Les détaillants britanniques multiplient également les initiatives d’économie d’énergie. « Nous avons déjà établi un plan ambitieux pour réduire notre consommation d’énergie », a déclaré Neil Coleman, directeur des opérations pour l’énergie et l’innovation chez John Lewis. “Avec la hausse des prix de l’énergie, nous accélérons ces plans.”
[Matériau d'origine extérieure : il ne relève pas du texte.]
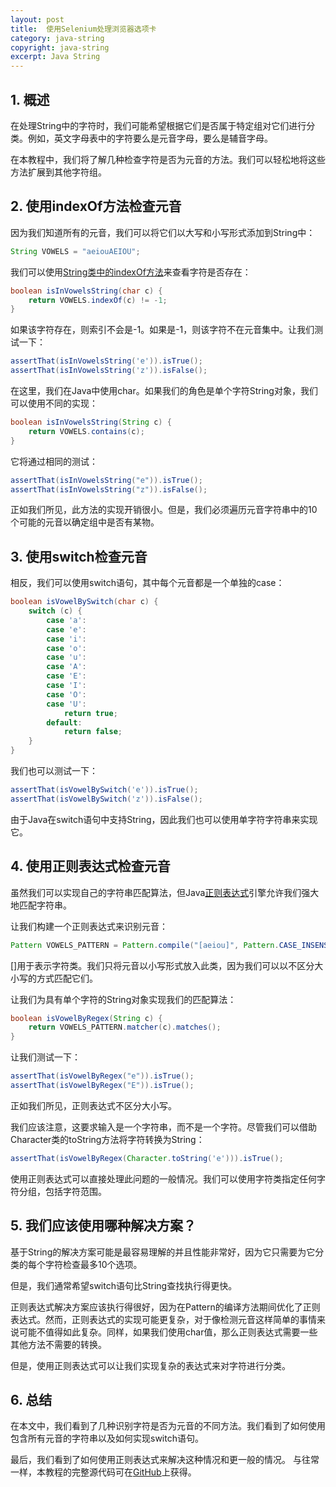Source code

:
 ```yaml
---
layout: post
title:  使用Selenium处理浏览器选项卡
category: java-string
copyright: java-string
excerpt: Java String
---
```


## 1. 概述

在处理String中的字符时，我们可能希望根据它们是否属于特定组对它们进行分类。例如，英文字母表中的字符要么是元音字母，要么是辅音字母。

在本教程中，我们将了解几种检查字符是否为元音的方法。我们可以轻松地将这些方法扩展到其他字符组。

## 2. 使用indexOf方法检查元音

因为我们知道所有的元音，我们可以将它们以大写和小写形式添加到String中：

```java
String VOWELS = "aeiouAEIOU";
```

我们可以使用[String](https://docs.oracle.com/en/java/javase/11/docs/api/java.base/java/lang/String.html#indexOf(int))[类中的](https://docs.oracle.com/en/java/javase/11/docs/api/java.base/java/lang/String.html#indexOf(int))[indexOf方法](https://docs.oracle.com/en/java/javase/11/docs/api/java.base/java/lang/String.html#indexOf(int))来查看字符是否存在：

```java
boolean isInVowelsString(char c) {
    return VOWELS.indexOf(c) != -1;
}
```

如果该字符存在，则索引不会是-1。如果是-1，则该字符不在元音集中。让我们测试一下：

```java
assertThat(isInVowelsString('e')).isTrue();
assertThat(isInVowelsString('z')).isFalse();
```

在这里，我们在Java中使用char。如果我们的角色是单个字符String对象，我们可以使用不同的实现：

```java
boolean isInVowelsString(String c) {
    return VOWELS.contains(c);
}
```

它将通过相同的测试：

```java
assertThat(isInVowelsString("e")).isTrue();
assertThat(isInVowelsString("z")).isFalse();
```

正如我们所见，此方法的实现开销很小。但是，我们必须遍历元音字符串中的10个可能的元音以确定组中是否有某物。

## 3. 使用switch检查元音

相反，我们可以使用switch语句，其中每个元音都是一个单独的case：

```java
boolean isVowelBySwitch(char c) {
    switch (c) {
        case 'a':            
        case 'e':           
        case 'i':           
        case 'o':            
        case 'u':            
        case 'A':
        case 'E':            
        case 'I':           
        case 'O':            
        case 'U':
            return true;
        default:
            return false;
    }
}
```

我们也可以测试一下：

```java
assertThat(isVowelBySwitch('e')).isTrue();
assertThat(isVowelBySwitch('z')).isFalse();
```

由于Java在switch语句中支持String，因此我们也可以使用单字符字符串来实现它。

## 4. 使用正则表达式检查元音

虽然我们可以实现自己的字符串匹配算法，但Java[正则表达式](https://www.tuyucheng.com/tag/regex/)引擎允许我们强大地匹配字符串。

让我们构建一个正则表达式来识别元音：

```java
Pattern VOWELS_PATTERN = Pattern.compile("[aeiou]", Pattern.CASE_INSENSITIVE);
```

[]用于表示字符类。我们只将元音以小写形式放入此类，因为我们可以以不区分大小写的方式匹配它们。

让我们为具有单个字符的String对象实现我们的匹配算法：

```java
boolean isVowelByRegex(String c) {
    return VOWELS_PATTERN.matcher(c).matches();
}
```

让我们测试一下：

```java
assertThat(isVowelByRegex("e")).isTrue();
assertThat(isVowelByRegex("E")).isTrue();
```

正如我们所见，正则表达式不区分大小写。

我们应该注意，这要求输入是一个字符串，而不是一个字符。尽管我们可以借助Character类的toString方法将字符转换为String：

```java
assertThat(isVowelByRegex(Character.toString('e'))).isTrue();
```

使用正则表达式可以直接处理此问题的一般情况。我们可以使用字符类指定任何字符分组，包括字符范围。

## 5. 我们应该使用哪种解决方案？

基于String的解决方案可能是最容易理解的并且性能非常好，因为它只需要为它分类的每个字符检查最多10个选项。

但是，我们通常希望switch语句比String查找执行得更快。

正则表达式解决方案应该执行得很好，因为在Pattern的编译方法期间优化了正则表达式。然而，正则表达式的实现可能更复杂，对于像检测元音这样简单的事情来说可能不值得如此复杂。同样，如果我们使用char值，那么正则表达式需要一些其他方法不需要的转换。

但是，使用正则表达式可以让我们实现复杂的表达式来对字符进行分类。

## 6. 总结

在本文中，我们看到了几种识别字符是否为元音的不同方法。我们看到了如何使用包含所有元音的字符串以及如何实现switch语句。

最后，我们看到了如何使用正则表达式来解决这种情况和更一般的情况。
与往常一样，本教程的完整源代码可在[GitHub](https://github.com/tu-yucheng/taketoday-tutorial4j/tree/master/java-core-modules/java-string-algorithms-1)上获得。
Les détaillants n’apportent pas seulement des changements par désir de contribuer à la cause nationale – certains font face à des factures d’électricité en flèche lorsque les contrats à long terme expirent l’année prochaine. Pour un petit supermarché de 1 000 m², les factures annuelles d’électricité devraient doubler l’an prochain pour atteindre 160 000 à 200 000 €, ce qui anéantirait “l’essentiel des bénéfices”, a déclaré Thierry Cotillard, propriétaire de trois magasins Intermarché et également à la tête de Perifem.
“Les détaillants n’ont pas vraiment d’autre choix que d’agir”, a-t-il déclaré.
Le détaillant de produits surgelés Picard travaille depuis longtemps sur l’efficacité énergétique, car les factures d’électricité représentent un coût important, à environ 1,5 % du chiffre d’affaires de 1,7 milliard d’euros de l’année dernière. En remplaçant les congélateurs et en installant de nouveaux équipements, Picard a réduit sa consommation d’électricité de 10 % de 2012 à 2020, et vise à la réduire de 10 % supplémentaires de 2020 à 2026.
“Chaque petite épargne aide, mais tout ce que nous avons fait n’a pas fonctionné”, a déclaré la directrice générale Cathy Collart Geiger.
Picard a testé en vain la peinture des toits des magasins en blanc pour refléter la lumière et réduire le besoin de refroidissement. Il a cependant trouvé un autre ajustement plus prometteur : les magasins peuvent augmenter la température dans les congélateurs de 2°C à moins 20°C la nuit sans endommager les produits car personne n’ouvre les congélateurs à ce moment-là.
Engager des employés pour apporter de petits changements est une autre clé. “Je leur ai demandé de dépoussiérer plus régulièrement le dos des congélateurs, afin d’éviter que les ventilateurs ne fassent des heures supplémentaires”, a-t-elle déclaré.